REQUIREMENT → All records are to be transcribed in full; any pictures among them are to be skipped.

---- PROVIDED DATA

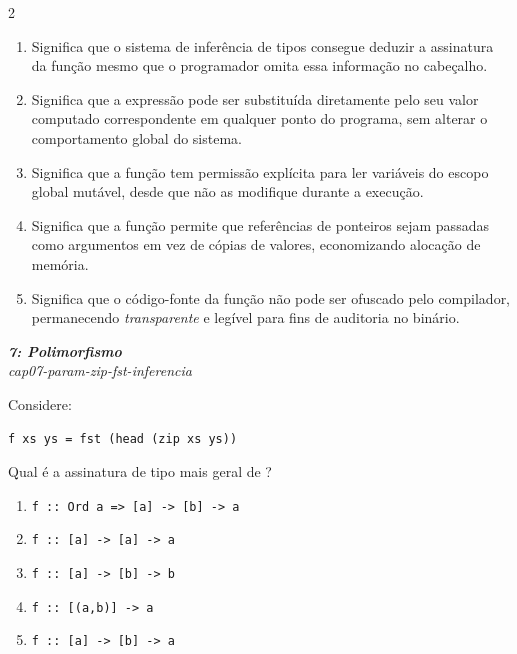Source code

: \documentclass[a4paper,10pt,brazil]{article}
\begin{document}
\begin{multicols}{2}
\begin{enumerate}
  \item Significa que o sistema de inferência de tipos consegue deduzir a assinatura da função mesmo que o programador omita essa informação no cabeçalho.

  \item Significa que a expressão pode ser substituída diretamente pelo seu valor computado correspondente em qualquer ponto do programa, sem alterar o comportamento global do sistema.

  \item Significa que a função tem permissão explícita para ler variáveis do escopo global mutável, desde que não as modifique durante a execução.

  \item Significa que a função permite que referências de ponteiros sejam passadas como argumentos em vez de cópias de valores, economizando alocação de memória.

  \item Significa que o código-fonte da função não pode ser ofuscado pelo compilador, permanecendo \emph{transparente} e legível para fins de auditoria no binário.


\end{enumerate}

\begin{flushright}
  \footnotesize
  \textit{\textbf{7: Polimorfismo}}\\
  \textit{cap07-param-zip-fst-inferencia}\\

\end{flushright}
Considere:

\begin{verbatim}
f xs ys = fst (head (zip xs ys))
\end{verbatim}

Qual é a assinatura de tipo mais geral de ?

\begin{enumerate}
  \item \texttt{f :: Ord a => [a] -> [b] -> a}
  \item \texttt{f :: [a] -> [a] -> a}
  \item \texttt{f :: [a] -> [b] -> b}
  \item \texttt{f :: [(a,b)] -> a}
  \item \texttt{f :: [a] -> [b] -> a}


\end{enumerate}
\end{multicols}
\end{document}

--------

SOLUTION BELOW →
Source code

: \documentclass[a4paper,10pt,brazil]{article}
\begin{document}
\begin{multicols}{2}
\begin{enumerate}
  \item Significa que o sistema de inferência de tipos consegue deduzir a assinatura da função mesmo que o programador omita essa informação no cabeçalho.

  \item Significa que a expressão pode ser substituída diretamente pelo seu valor computado correspondente em qualquer ponto do programa, sem alterar o comportamento global do sistema.

  \item Significa que a função tem permissão explícita para ler variáveis do escopo global mutável, desde que não as modifique durante a execução.

  \item Significa que a função permite que referências de ponteiros sejam passadas como argumentos em vez de cópias de valores, economizando alocação de memória.

  \item Significa que o código-fonte da função não pode ser ofuscado pelo compilador, permanecendo \emph{transparente} e legível para fins de auditoria no binário.


\end{enumerate}

\begin{flushright}
  \footnotesize
  \textit{\textbf{7: Polimorfismo}}\\
  \textit{cap07-param-zip-fst-inferencia}\\

\end{flushright}
Considere:

\begin{verbatim}
f xs ys = fst (head (zip xs ys))
\end{verbatim}

Qual é a assinatura de tipo mais geral de ?

\begin{enumerate}
  \item \texttt{f :: Ord a => [a] -> [b] -> a}
  \item \texttt{f :: [a] -> [a] -> a}
  \item \texttt{f :: [a] -> [b] -> b}
  \item \texttt{f :: [(a,b)] -> a}
  \item \texttt{f :: [a] -> [b] -> a}


\end{enumerate}
\end{multicols}
\end{document}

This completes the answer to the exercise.